Thunderball – 12 Mile High

Thunderball – 12 Mile High

For Thunderball, music has always been about reaching for something bigger and better. Known for their impressive compositional skills, there’s never been much in the way of making such fashionable music. And although the electronic gems that Thunderball create are steadfast and mercurial, 12 Mile High features an introspective band that looks to take a tight turn with their latest album.

Although the cinematic pressure is still all around, Thunderball have no worries taking the music into completely new direction. “Make Your Move,” which features Mustafa Akbar, fuses the atmospherics of travelling on a plane with a ?uestlove-inspired drum set. Setting the mood with a smooth R&B blend, Akbar sparkles with a guest appearance that was fittingly masterful for him to step into. “You’ve got something to prove, go on and make your move,” he sings and for Thunderball, they’re poised to move onward and upward from here.

While the album opens with a sitar-drenched, worldly experience with “Enter the Brahmin,” there is a great deal of substance to Thunderball’s music. As one of the members to Thievery Corporation’s label, the electronic trio joins the strands of the music into one unifying theme of ambition. The songs bristle with a peaceful energy that outlasts any kind of prior inclination and each member provides such an immense knowledge of live instrumentation and beats that the chemistry is, without question, stellar. Like on “Low Down Leather,” the vibraphone and the snarling beats are a stark contrast – with an electric, bluesy guitar in the middle to further fragment the streams – but with a knack for twisting the uneasiness into an elevated stance, Thunderball simply allow the song to chug on its own. Nothing is ever rushed and, instead, it all sounds confidently assured in its creation and overall sequencing.

One of the best words to describe Thunderball’s music would simply be, cinematic. As small as that may seem, the sheer adjective of being cinematic contains a plethora of moving aspects. There’s the fact that, as a whole, the music is entirely enveloping and that even when they’re pushing with every fiber of their being to be diverse and to showcase a litany of styles, the Washington D.C. trio is always aiming for something greater.

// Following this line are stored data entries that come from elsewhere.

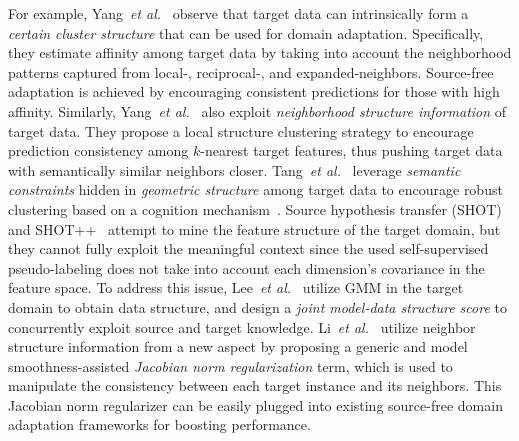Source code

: \documentclass[10pt,journal,compsoc]{IEEEtran}
\def\etal{{\em et al.}}
\begin{document}
For example, Yang~\etal~\cite{yang2021exploiting} observe that target data can intrinsically form a \emph{certain cluster structure} that can be used for %
domain adaptation.
Specifically, they estimate affinity among target data by taking into account the neighborhood patterns captured from local-, reciprocal-, and expanded-neighbors.
Source-free adaptation is achieved by encouraging consistent predictions for those with high affinity.
Similarly, Yang~\etal~\cite{yang2021generalized} also exploit \emph{neighborhood structure information} of target data.
They propose a local structure clustering strategy to encourage prediction consistency among $k$-nearest target features, thus pushing target data with semantically similar neighbors closer.
Tang~\etal~\cite{tang2021nearest} leverage \emph{semantic constraints} hidden in \emph{geometric structure} among target data to encourage robust clustering based on a cognition mechanism~\cite{ashby2005human}.
Source hypothesis transfer (SHOT)~\cite{liang2020we} and SHOT++~\cite{liang2021source} attempt to mine the feature structure of the target domain, but they cannot fully exploit the meaningful context since the used self-supervised pseudo-labeling does not take into account each dimension's covariance in the feature space.
To address this issue, Lee~\etal~\cite{lee2022confidence} utilize GMM in the target domain to obtain data structure, and design a \emph{joint model-data structure score} to concurrently exploit source and target knowledge.
Li~\etal~\cite{li2022jacobian} utilize neighbor structure information from a new aspect by proposing a generic and model smoothness-assisted \emph{Jacobian norm regularization} term, which is used to manipulate the consistency between each target instance and its neighbors.
This Jacobian norm regularizer can be easily plugged into existing source-free domain adaptation frameworks for boosting performance. 
\end{document}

On “To Catch a Vixen,” the band deploys the swirl of strings and synths to drive home a compelling blend of mystery and corruption. This leads fantastically into the album’s closer, “Penthouse Soul.” A bubbling bass line joins an effervescent flute player into the guitar-infused closer. It’s as if 12 Mile High is their soundtrack for a movie, albeit one we have never seen before. Instead, Thunderball prefers for us to depict our own image to their music and, when the sounds are this imaginative, the possibilities are endless.